━━━ MATERIAL FOR THE TASK ━━━
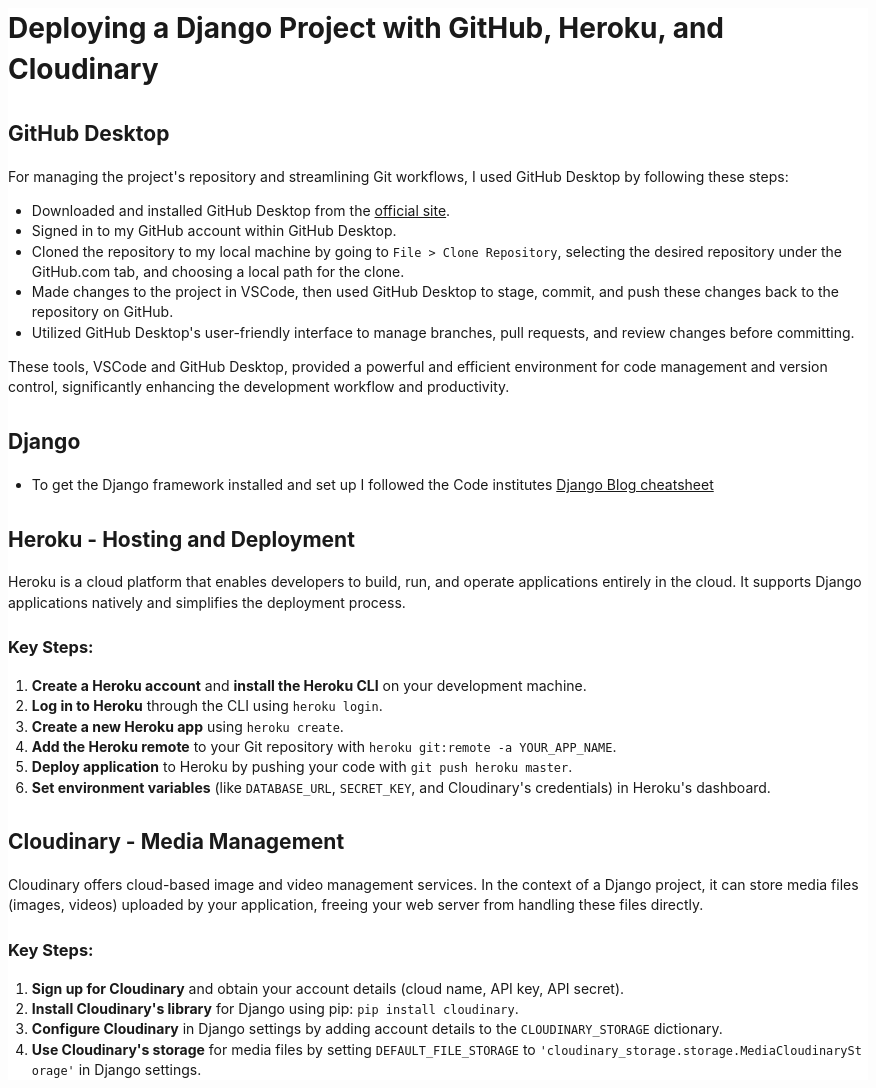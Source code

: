 # Deploying a Django Project with GitHub, Heroku, and Cloudinary

## GitHub Desktop

For managing the project's repository and streamlining Git workflows, I used GitHub Desktop by following these steps:

- Downloaded and installed GitHub Desktop from the [official site](https://desktop.github.com/).
- Signed in to my GitHub account within GitHub Desktop.
- Cloned the repository to my local machine by going to `File > Clone Repository`, selecting the desired repository under the GitHub.com tab, and choosing a local path for the clone.
- Made changes to the project in VSCode, then used GitHub Desktop to stage, commit, and push these changes back to the repository on GitHub.
- Utilized GitHub Desktop's user-friendly interface to manage branches, pull requests, and review changes before committing.

These tools, VSCode and GitHub Desktop, provided a powerful and efficient environment for code management and version control, significantly enhancing the development workflow and productivity.

## Django
- To get the Django framework installed and set up I followed the Code institutes [Django Blog cheatsheet](https://codeinstitute.s3.amazonaws.com/fst/Django%20Blog%20Cheat%20Sheet%20v1.pdf)

## Heroku - Hosting and Deployment

Heroku is a cloud platform that enables developers to build, run, and operate applications entirely in the cloud. It supports Django applications natively and simplifies the deployment process.

### Key Steps:

1. **Create a Heroku account** and **install the Heroku CLI** on your development machine.
2. **Log in to Heroku** through the CLI using `heroku login`.
3. **Create a new Heroku app** using `heroku create`.
4. **Add the Heroku remote** to your Git repository with `heroku git:remote -a YOUR_APP_NAME`.
5. **Deploy application** to Heroku by pushing your code with `git push heroku master`.
6. **Set environment variables** (like `DATABASE_URL`, `SECRET_KEY`, and Cloudinary's credentials) in Heroku's dashboard.

## Cloudinary - Media Management

Cloudinary offers cloud-based image and video management services. In the context of a Django project, it can store media files (images, videos) uploaded by your application, freeing your web server from handling these files directly.

### Key Steps:

1. **Sign up for Cloudinary** and obtain your account details (cloud name, API key, API secret).
2. **Install Cloudinary's library** for Django using pip: `pip install cloudinary`.
3. **Configure Cloudinary** in Django settings by adding account details to the `CLOUDINARY_STORAGE` dictionary.
4. **Use Cloudinary's storage** for  media files by setting `DEFAULT_FILE_STORAGE` to `'cloudinary_storage.storage.MediaCloudinaryStorage'` in Django settings.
━━━
**WHAT THE TASK ASKS**
If a line in the records contains the word "details", copy it out.

**FINAL ANSWER**
1. **Sign up for Cloudinary** and obtain your account details (cloud name, API key, API secret).
3. **Configure Cloudinary** in Django settings by adding account details to the `CLOUDINARY_STORAGE` dictionary.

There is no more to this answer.